- **Stored data**

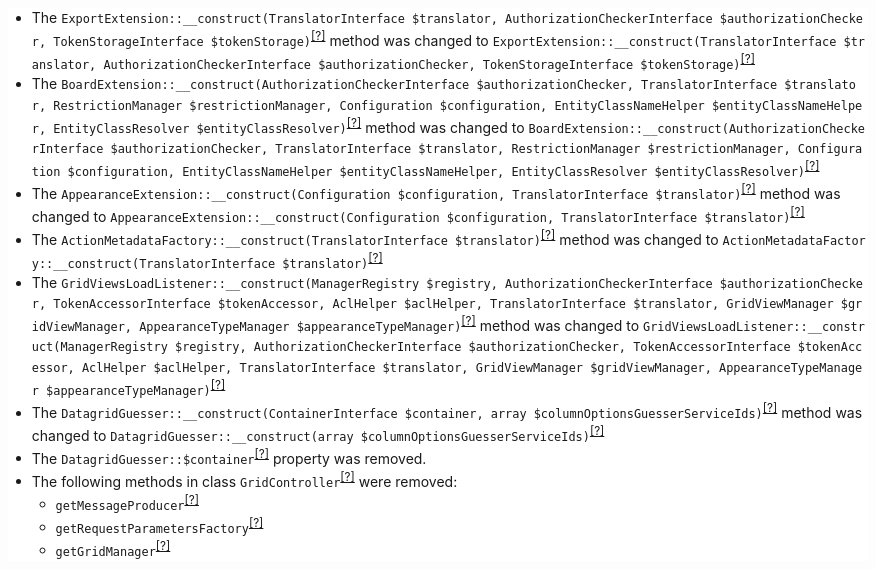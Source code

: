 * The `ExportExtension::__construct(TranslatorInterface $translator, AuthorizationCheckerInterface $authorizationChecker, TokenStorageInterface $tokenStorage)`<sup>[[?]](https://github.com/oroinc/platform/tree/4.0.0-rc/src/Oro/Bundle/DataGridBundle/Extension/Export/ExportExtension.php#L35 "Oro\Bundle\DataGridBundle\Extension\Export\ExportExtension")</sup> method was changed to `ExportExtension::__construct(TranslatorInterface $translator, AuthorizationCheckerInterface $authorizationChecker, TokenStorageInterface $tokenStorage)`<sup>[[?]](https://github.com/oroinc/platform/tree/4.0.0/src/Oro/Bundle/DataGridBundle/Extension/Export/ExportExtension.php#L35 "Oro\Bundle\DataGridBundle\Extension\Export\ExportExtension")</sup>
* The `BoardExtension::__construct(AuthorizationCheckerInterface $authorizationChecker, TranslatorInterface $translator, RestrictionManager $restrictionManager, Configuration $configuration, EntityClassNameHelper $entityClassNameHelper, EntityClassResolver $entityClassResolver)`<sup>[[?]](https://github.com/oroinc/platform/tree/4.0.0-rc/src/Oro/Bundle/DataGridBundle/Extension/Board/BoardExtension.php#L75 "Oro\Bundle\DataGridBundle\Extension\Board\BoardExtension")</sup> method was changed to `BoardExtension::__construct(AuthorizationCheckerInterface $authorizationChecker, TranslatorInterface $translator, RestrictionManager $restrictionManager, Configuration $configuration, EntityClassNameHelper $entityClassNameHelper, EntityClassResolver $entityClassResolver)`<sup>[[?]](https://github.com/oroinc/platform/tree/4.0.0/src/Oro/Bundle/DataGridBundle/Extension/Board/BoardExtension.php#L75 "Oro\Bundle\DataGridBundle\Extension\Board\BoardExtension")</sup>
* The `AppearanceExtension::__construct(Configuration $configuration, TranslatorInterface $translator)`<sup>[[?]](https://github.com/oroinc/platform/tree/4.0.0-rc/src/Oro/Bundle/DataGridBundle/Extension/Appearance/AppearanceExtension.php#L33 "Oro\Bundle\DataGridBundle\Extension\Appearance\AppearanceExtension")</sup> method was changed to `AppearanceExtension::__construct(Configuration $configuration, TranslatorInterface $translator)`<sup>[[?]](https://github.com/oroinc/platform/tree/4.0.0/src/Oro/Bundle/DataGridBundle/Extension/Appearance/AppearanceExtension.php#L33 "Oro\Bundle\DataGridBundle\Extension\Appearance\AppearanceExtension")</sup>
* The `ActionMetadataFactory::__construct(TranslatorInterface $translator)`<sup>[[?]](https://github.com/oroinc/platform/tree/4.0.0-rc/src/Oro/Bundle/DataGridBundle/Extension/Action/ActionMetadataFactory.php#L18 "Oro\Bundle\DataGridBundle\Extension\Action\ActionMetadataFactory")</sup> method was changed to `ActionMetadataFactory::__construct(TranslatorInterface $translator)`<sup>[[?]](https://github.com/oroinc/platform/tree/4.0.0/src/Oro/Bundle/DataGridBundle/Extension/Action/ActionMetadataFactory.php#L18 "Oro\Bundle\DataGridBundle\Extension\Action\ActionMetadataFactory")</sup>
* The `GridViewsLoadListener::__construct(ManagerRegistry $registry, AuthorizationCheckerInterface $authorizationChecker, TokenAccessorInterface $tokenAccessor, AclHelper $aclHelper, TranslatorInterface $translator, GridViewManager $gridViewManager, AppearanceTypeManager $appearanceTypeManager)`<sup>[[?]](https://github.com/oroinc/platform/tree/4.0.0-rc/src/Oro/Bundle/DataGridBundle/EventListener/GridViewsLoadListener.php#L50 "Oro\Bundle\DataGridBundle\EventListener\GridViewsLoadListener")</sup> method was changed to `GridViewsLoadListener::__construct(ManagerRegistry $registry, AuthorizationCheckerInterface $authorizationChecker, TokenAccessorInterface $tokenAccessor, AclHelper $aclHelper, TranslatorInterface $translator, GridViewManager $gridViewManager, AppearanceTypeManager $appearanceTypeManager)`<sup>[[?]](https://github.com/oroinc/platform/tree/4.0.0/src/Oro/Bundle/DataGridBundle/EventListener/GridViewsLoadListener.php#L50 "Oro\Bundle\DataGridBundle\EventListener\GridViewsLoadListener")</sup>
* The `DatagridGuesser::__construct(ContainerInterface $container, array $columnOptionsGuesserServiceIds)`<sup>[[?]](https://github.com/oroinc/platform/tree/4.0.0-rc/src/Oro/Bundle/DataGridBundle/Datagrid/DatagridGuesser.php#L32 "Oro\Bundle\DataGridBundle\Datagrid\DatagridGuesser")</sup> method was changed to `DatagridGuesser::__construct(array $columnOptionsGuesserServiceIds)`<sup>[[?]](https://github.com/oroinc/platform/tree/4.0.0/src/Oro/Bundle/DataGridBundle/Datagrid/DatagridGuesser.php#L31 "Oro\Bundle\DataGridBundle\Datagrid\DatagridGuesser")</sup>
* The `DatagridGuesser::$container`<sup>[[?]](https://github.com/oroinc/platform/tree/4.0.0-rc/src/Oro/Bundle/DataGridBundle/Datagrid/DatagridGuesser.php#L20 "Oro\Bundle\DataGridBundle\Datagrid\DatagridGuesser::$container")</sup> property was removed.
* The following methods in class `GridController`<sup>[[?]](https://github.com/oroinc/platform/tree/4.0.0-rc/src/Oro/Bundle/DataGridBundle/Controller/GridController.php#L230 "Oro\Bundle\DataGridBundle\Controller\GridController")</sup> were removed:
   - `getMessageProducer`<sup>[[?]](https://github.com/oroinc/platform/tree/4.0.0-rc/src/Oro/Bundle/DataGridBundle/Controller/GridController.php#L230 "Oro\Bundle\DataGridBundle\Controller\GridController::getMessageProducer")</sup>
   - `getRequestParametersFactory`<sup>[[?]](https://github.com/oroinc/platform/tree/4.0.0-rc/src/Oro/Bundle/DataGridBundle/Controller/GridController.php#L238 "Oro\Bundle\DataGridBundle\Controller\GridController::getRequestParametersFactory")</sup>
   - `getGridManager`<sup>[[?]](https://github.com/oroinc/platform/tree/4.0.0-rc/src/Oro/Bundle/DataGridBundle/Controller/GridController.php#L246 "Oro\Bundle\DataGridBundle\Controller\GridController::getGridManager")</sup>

- **PROBLEM DETAILS**
Print each line, starting with the one that contains "The following methods" and ending with the last line of the data, exactly as it stands and with no other lines.

- **TASK RESPONSE**
* The following methods in class `GridController`<sup>[[?]](https://github.com/oroinc/platform/tree/4.0.0-rc/src/Oro/Bundle/DataGridBundle/Controller/GridController.php#L230 "Oro\Bundle\DataGridBundle\Controller\GridController")</sup> were removed:
   - `getMessageProducer`<sup>[[?]](https://github.com/oroinc/platform/tree/4.0.0-rc/src/Oro/Bundle/DataGridBundle/Controller/GridController.php#L230 "Oro\Bundle\DataGridBundle\Controller\GridController::getMessageProducer")</sup>
   - `getRequestParametersFactory`<sup>[[?]](https://github.com/oroinc/platform/tree/4.0.0-rc/src/Oro/Bundle/DataGridBundle/Controller/GridController.php#L238 "Oro\Bundle\DataGridBundle\Controller\GridController::getRequestParametersFactory")</sup>
   - `getGridManager`<sup>[[?]](https://github.com/oroinc/platform/tree/4.0.0-rc/src/Oro/Bundle/DataGridBundle/Controller/GridController.php#L246 "Oro\Bundle\DataGridBundle\Controller\GridController::getGridManager")</sup>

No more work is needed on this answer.